PROBLEM REQUIREMENTS:
Needed from the data below: every line from the one with "If you want" up to and including the one with "safely ignore image", repeated exactly and with nothing else.

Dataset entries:
════════

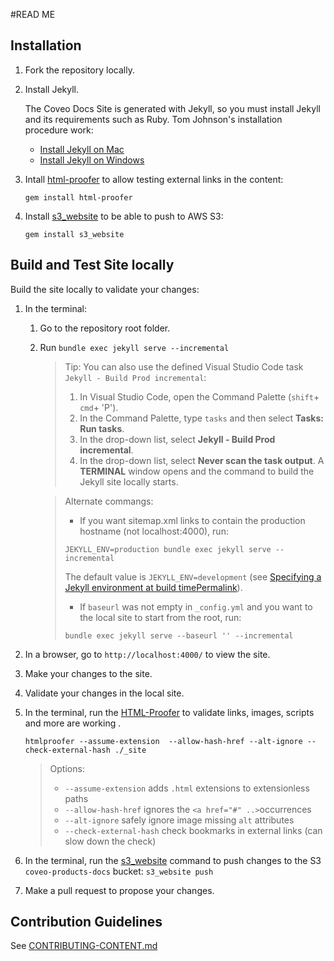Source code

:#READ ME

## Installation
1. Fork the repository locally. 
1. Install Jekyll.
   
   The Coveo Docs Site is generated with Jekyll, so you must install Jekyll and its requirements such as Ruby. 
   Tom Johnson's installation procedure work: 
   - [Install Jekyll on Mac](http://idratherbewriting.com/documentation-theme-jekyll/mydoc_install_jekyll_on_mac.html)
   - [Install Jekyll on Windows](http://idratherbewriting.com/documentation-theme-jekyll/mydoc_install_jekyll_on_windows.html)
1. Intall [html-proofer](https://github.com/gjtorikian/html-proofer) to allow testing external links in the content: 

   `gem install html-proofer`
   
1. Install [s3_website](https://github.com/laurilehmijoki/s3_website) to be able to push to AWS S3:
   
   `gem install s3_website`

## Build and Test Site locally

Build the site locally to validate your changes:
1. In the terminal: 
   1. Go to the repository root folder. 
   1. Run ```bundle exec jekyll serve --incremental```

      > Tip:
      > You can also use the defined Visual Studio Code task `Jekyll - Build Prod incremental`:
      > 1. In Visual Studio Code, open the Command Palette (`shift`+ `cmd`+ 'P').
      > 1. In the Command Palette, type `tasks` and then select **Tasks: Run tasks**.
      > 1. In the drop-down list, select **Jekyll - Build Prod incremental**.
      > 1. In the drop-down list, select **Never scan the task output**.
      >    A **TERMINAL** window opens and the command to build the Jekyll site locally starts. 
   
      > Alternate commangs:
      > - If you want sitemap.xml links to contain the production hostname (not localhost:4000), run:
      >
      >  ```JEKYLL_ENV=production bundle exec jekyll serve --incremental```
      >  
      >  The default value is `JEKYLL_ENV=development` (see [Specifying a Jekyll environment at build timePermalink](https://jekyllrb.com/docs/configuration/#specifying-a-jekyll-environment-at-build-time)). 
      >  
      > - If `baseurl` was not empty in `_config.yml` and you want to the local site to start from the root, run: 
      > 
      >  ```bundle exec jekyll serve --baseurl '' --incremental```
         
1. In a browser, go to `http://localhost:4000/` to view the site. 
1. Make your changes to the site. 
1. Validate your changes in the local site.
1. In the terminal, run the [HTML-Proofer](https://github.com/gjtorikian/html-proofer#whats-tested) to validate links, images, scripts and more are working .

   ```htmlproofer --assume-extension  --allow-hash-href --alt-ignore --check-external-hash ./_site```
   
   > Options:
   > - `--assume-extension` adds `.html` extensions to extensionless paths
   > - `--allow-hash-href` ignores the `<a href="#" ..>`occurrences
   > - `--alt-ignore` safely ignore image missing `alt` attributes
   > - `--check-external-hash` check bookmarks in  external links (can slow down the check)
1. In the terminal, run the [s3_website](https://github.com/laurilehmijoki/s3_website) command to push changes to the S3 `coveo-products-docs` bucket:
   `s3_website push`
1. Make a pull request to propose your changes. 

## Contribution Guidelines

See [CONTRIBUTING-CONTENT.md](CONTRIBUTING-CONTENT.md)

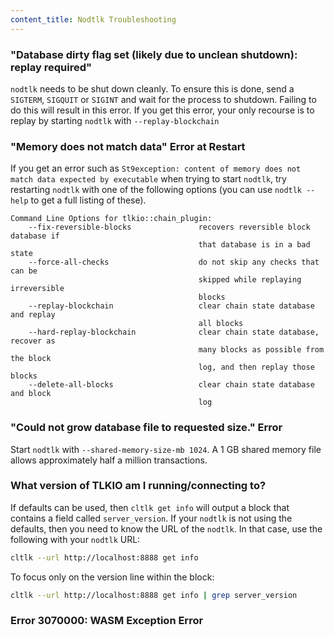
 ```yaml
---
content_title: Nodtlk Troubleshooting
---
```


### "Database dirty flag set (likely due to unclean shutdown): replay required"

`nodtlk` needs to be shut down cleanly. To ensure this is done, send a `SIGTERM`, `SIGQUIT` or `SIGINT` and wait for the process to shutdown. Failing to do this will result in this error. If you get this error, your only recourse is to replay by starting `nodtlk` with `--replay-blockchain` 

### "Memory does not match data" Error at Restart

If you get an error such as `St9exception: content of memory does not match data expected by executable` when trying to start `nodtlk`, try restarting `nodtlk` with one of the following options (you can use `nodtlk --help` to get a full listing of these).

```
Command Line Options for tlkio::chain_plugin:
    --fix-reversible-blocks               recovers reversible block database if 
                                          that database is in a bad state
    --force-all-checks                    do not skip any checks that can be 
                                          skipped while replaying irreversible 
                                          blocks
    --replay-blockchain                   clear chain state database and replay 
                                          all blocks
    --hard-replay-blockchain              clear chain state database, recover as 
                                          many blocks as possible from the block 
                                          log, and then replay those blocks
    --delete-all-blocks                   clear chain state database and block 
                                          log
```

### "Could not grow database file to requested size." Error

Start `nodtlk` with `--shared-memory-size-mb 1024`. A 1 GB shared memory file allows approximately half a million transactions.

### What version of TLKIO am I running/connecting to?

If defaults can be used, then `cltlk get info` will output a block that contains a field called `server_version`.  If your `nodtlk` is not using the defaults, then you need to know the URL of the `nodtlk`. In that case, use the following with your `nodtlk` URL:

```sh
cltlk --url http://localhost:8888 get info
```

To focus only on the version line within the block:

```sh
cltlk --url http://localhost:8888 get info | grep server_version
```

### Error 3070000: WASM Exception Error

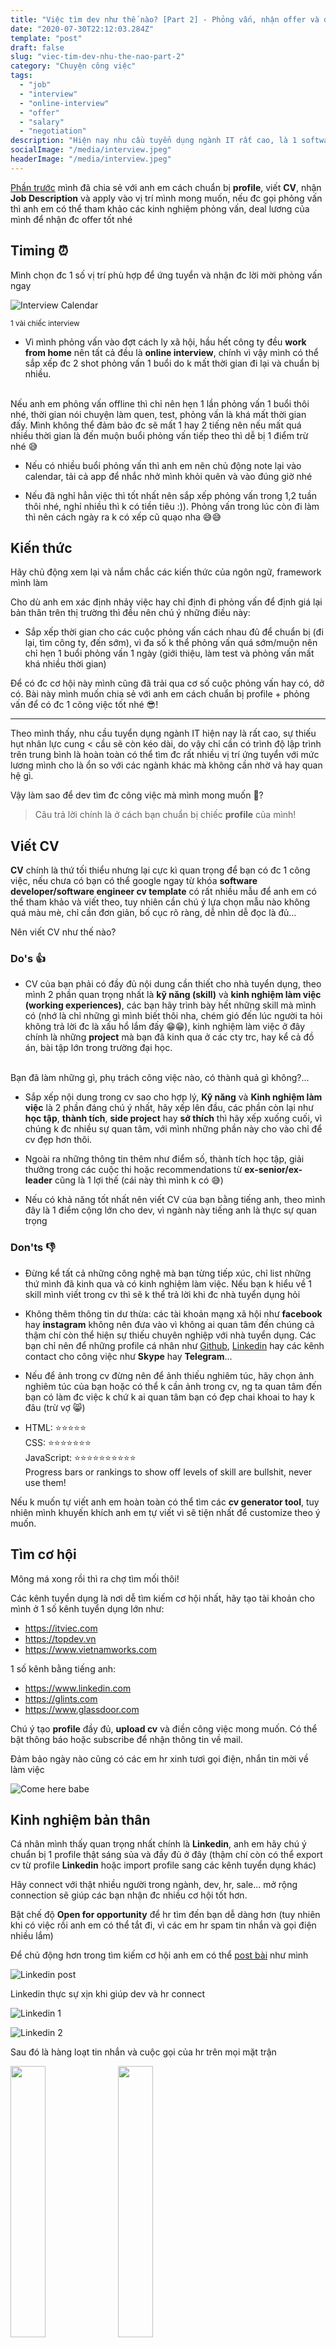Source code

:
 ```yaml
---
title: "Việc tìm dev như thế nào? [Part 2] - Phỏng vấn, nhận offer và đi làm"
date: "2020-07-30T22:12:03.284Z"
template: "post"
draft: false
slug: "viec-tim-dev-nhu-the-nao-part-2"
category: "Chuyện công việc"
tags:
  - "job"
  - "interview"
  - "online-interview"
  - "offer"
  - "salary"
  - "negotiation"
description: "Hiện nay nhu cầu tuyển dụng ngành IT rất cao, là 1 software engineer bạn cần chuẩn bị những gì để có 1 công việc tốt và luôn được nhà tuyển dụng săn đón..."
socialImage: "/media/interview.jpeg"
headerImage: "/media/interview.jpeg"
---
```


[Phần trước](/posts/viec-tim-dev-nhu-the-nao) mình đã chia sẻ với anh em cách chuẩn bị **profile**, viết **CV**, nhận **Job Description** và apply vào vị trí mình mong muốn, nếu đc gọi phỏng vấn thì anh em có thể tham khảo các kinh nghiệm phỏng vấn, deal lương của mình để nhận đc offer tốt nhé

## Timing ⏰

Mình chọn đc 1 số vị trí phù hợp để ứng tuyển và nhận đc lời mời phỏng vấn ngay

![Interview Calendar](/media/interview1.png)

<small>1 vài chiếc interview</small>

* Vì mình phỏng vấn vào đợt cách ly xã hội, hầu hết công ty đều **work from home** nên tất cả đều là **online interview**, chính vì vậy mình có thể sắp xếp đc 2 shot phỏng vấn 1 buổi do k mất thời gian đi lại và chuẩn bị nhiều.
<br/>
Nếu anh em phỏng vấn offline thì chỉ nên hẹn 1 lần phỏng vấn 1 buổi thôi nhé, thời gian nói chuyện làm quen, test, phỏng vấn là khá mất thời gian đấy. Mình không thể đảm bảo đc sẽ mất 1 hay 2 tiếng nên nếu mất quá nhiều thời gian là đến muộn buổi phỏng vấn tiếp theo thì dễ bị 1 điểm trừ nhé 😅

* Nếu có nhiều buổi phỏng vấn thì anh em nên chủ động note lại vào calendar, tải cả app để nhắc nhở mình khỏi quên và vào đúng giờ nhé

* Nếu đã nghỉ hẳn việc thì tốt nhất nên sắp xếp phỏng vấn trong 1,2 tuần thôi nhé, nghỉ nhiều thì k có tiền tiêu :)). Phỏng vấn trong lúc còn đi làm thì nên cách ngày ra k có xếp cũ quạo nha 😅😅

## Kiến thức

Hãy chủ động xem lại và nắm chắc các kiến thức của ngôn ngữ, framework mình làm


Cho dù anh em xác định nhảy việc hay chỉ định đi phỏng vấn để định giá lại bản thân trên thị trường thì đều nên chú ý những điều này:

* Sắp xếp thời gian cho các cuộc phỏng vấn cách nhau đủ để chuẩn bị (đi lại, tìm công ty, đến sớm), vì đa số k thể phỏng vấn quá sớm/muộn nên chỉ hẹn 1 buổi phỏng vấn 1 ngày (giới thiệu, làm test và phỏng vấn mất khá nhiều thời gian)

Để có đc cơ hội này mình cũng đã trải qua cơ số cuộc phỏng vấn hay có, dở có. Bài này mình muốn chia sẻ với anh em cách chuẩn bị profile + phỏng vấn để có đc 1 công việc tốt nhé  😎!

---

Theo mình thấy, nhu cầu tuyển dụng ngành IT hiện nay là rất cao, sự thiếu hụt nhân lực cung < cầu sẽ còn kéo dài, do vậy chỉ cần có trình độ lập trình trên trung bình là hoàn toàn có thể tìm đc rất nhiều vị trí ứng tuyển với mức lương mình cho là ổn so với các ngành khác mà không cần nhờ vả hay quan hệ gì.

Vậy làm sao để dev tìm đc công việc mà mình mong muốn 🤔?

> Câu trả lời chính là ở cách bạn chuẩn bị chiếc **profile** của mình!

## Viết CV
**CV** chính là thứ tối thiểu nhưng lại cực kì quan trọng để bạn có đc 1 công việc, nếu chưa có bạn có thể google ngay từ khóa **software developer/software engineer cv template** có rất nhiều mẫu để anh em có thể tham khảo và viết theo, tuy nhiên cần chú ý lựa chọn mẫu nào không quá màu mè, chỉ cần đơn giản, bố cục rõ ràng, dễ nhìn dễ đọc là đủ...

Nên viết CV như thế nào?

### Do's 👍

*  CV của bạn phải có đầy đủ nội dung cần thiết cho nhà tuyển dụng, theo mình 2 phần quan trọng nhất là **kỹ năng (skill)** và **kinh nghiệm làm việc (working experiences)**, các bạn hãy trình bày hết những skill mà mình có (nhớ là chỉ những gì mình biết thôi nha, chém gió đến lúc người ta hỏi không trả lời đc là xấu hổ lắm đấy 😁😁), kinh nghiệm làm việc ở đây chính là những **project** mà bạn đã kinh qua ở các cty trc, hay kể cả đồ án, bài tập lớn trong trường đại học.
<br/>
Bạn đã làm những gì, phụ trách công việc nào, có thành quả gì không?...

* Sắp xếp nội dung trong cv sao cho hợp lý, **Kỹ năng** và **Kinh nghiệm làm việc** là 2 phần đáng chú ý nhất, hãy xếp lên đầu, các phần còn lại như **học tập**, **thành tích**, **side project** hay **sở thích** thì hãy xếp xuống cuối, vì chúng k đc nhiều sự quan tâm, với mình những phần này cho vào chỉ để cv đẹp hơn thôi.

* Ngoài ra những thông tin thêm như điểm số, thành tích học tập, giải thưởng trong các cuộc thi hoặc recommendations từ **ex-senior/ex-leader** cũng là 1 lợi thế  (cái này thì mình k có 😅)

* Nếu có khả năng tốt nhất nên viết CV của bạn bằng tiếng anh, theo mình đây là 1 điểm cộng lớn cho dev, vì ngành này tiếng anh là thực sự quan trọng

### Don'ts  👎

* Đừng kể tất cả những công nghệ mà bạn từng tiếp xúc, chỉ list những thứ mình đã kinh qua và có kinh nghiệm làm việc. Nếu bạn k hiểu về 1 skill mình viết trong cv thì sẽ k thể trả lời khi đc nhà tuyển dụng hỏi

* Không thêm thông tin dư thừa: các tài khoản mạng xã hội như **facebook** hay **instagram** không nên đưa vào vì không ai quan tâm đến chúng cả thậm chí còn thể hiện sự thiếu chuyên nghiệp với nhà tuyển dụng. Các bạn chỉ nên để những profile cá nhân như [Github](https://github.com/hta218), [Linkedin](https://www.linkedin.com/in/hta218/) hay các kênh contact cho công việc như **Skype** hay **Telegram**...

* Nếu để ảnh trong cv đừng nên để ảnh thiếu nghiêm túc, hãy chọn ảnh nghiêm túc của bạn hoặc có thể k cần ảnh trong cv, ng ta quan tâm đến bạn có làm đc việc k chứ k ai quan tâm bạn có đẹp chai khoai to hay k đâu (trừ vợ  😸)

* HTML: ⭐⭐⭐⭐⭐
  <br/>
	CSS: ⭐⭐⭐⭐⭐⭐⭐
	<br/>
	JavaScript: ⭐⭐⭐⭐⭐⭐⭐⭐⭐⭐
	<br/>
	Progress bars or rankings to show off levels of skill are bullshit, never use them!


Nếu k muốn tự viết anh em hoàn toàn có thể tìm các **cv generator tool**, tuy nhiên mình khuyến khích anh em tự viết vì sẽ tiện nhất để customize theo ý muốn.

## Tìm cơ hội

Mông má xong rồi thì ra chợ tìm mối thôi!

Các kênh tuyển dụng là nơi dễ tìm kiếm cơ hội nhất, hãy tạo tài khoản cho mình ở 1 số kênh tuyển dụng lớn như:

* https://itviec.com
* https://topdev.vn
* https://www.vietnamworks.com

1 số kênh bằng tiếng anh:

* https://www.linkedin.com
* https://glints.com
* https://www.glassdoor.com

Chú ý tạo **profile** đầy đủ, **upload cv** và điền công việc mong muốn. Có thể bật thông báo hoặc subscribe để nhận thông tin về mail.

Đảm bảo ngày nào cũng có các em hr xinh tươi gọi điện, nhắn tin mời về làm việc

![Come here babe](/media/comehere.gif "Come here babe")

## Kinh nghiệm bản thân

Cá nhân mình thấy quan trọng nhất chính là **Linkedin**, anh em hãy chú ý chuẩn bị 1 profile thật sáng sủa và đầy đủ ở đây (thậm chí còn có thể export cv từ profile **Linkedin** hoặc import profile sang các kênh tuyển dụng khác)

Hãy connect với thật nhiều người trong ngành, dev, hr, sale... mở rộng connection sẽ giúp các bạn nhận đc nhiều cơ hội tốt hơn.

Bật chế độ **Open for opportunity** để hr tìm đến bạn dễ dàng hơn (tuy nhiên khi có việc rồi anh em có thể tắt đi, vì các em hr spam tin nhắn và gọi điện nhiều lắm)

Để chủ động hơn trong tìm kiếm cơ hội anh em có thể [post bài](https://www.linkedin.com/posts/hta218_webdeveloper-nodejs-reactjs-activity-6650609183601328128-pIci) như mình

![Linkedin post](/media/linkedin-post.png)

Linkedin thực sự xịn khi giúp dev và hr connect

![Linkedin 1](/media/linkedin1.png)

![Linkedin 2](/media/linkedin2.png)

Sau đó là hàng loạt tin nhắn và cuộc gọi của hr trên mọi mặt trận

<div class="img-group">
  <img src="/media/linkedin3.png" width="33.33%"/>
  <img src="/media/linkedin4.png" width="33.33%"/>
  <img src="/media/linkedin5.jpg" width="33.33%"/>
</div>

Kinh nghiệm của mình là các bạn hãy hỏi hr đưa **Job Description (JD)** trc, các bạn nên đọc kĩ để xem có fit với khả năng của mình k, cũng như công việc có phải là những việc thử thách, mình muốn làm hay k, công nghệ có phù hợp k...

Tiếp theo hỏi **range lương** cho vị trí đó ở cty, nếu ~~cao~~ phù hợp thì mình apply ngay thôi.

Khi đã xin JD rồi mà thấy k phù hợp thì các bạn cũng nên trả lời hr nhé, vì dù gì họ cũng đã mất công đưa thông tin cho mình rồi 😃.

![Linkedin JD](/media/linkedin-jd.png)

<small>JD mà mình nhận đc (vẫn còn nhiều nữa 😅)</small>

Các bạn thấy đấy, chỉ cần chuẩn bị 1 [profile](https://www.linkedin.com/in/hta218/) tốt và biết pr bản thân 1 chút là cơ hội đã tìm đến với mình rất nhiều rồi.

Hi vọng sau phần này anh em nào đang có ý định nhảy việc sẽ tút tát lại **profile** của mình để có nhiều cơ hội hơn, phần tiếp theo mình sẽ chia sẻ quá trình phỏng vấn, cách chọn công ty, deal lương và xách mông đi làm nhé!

════════

REPLY:
      > - If you want sitemap.xml links to contain the production hostname (not localhost:4000), run:
      >
      >  ```JEKYLL_ENV=production bundle exec jekyll serve --incremental```
      >  
      >  The default value is `JEKYLL_ENV=development` (see [Specifying a Jekyll environment at build timePermalink](https://jekyllrb.com/docs/configuration/#specifying-a-jekyll-environment-at-build-time)). 
      >  
      > - If `baseurl` was not empty in `_config.yml` and you want to the local site to start from the root, run: 
      > 
      >  ```bundle exec jekyll serve --baseurl '' --incremental```
         
1. In a browser, go to `http://localhost:4000/` to view the site. 
1. Make your changes to the site. 
1. Validate your changes in the local site.
1. In the terminal, run the [HTML-Proofer](https://github.com/gjtorikian/html-proofer#whats-tested) to validate links, images, scripts and more are working .

   ```htmlproofer --assume-extension  --allow-hash-href --alt-ignore --check-external-hash ./_site```
   
   > Options:
   > - `--assume-extension` adds `.html` extensions to extensionless paths
   > - `--allow-hash-href` ignores the `<a href="#" ..>`occurrences
   > - `--alt-ignore` safely ignore image missing `alt` attributes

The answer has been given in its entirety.